Political rehabilitation

Political rehabilitation is the process by which a disgraced member of a political party or a government is restored to public respectability and thus political acceptability. The term is usually applied to leaders or other prominent individuals who regain their prominence after a period in which they have no influence or standing, including deceased people who are vindicated posthumously. Historically, the concept is usually associated with Communist states and parties where, as a result of shifting political lines often as part of a power struggle, leading members of the Communist Party find themselves on the losing side of a political conflict and out of favour, often to the point of being denounced, imprisoned or even executed.

These individuals may be rehabilitated either as a result of capitulating to the dominant political line and renouncing their former beliefs or allegiances to disgraced leaders, or they may be rehabilitated as a result of a change in the political leadership of the party, either a change in personnel or a change in political line, so that the views or associations which caused the individual, or group of individuals, to fall into disgrace are viewed more sympathetically.[citation needed]

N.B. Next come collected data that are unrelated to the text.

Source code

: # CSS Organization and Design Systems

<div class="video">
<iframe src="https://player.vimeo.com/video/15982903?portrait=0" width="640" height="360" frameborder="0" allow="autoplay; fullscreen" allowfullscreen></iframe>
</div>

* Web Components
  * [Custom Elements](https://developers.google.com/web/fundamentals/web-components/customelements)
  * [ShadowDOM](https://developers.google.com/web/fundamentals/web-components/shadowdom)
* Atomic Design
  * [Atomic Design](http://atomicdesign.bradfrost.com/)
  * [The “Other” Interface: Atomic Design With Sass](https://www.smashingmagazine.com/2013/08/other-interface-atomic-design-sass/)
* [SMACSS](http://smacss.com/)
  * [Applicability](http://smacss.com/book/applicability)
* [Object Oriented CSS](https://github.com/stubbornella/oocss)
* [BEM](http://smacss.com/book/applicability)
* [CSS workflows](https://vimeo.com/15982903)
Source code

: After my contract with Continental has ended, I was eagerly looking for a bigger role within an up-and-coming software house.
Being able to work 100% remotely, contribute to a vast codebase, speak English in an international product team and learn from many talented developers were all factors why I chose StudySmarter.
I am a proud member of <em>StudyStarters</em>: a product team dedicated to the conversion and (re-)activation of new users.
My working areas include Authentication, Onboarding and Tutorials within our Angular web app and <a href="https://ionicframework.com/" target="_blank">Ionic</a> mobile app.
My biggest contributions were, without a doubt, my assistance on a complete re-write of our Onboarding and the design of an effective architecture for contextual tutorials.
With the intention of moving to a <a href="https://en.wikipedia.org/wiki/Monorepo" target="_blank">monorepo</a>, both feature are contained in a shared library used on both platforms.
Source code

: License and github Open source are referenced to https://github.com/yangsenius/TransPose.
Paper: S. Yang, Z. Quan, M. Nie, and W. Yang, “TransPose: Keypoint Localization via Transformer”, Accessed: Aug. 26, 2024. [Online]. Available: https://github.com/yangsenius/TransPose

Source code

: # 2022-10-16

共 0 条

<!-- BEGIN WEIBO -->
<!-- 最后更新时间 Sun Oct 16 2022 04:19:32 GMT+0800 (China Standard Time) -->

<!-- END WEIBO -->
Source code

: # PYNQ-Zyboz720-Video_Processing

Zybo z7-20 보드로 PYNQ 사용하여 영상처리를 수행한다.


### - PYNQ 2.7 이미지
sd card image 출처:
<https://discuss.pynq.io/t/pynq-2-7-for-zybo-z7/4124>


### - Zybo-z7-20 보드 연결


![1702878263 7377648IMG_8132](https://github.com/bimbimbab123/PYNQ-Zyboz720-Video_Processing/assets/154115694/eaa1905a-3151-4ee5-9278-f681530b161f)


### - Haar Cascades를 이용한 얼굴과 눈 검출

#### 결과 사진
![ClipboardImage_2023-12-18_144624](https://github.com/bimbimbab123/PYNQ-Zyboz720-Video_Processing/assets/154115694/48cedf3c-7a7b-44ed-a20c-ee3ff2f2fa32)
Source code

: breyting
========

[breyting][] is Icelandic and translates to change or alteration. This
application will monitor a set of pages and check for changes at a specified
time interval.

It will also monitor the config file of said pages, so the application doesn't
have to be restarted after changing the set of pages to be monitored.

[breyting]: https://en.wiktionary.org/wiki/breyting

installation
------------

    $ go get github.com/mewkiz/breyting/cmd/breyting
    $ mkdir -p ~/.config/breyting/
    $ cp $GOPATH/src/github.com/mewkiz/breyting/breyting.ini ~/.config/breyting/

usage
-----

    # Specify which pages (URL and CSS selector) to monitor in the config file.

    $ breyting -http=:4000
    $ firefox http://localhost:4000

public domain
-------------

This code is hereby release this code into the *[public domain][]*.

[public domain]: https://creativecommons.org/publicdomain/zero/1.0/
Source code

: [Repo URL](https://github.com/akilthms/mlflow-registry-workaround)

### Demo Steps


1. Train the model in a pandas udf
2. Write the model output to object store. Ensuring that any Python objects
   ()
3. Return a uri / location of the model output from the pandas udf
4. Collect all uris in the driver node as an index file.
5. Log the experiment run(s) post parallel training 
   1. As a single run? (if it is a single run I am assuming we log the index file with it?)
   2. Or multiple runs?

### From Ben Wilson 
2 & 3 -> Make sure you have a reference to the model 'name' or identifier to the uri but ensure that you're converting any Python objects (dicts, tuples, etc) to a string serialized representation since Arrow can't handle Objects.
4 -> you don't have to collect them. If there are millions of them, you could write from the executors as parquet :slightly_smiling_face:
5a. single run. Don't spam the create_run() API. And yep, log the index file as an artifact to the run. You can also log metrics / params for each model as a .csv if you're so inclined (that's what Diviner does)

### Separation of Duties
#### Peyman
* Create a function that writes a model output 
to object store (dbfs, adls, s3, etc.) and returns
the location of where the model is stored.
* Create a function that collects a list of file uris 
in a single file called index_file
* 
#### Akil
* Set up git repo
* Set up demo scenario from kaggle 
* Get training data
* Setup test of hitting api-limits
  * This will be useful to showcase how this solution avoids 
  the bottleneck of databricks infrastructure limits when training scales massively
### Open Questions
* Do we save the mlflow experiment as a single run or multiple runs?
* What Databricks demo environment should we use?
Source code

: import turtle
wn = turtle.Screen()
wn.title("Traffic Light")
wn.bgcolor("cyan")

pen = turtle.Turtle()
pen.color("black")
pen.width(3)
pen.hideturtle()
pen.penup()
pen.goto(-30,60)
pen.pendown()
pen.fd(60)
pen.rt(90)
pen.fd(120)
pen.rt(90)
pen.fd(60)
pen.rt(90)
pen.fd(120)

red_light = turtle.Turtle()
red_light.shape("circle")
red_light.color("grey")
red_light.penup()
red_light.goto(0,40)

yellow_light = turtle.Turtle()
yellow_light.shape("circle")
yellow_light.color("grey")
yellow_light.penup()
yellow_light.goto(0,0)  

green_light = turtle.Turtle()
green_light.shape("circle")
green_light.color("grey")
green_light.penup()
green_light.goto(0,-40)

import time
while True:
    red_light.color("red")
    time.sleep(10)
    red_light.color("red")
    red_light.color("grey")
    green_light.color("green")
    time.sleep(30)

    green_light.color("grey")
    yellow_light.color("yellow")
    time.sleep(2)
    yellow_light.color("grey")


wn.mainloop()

Well-known figures who have been rehabilitated include Deng Xiaoping who fell into disgrace during the Cultural Revolution for being a "third roader" but was rehabilitated subsequently and became paramount leader of the People's Republic of China; and Russia's last Tsar, Nicholas II, and his family, who were all shot dead by Bolshevik revolutionaries in July, 1918, but were rehabilitated by the Russian Supreme Court on 1 October 2008.[1]

  1. ^ "Russia's last tsar rehabilitated". BBC News. 1 October 2008. Retrieved 2009-01-19.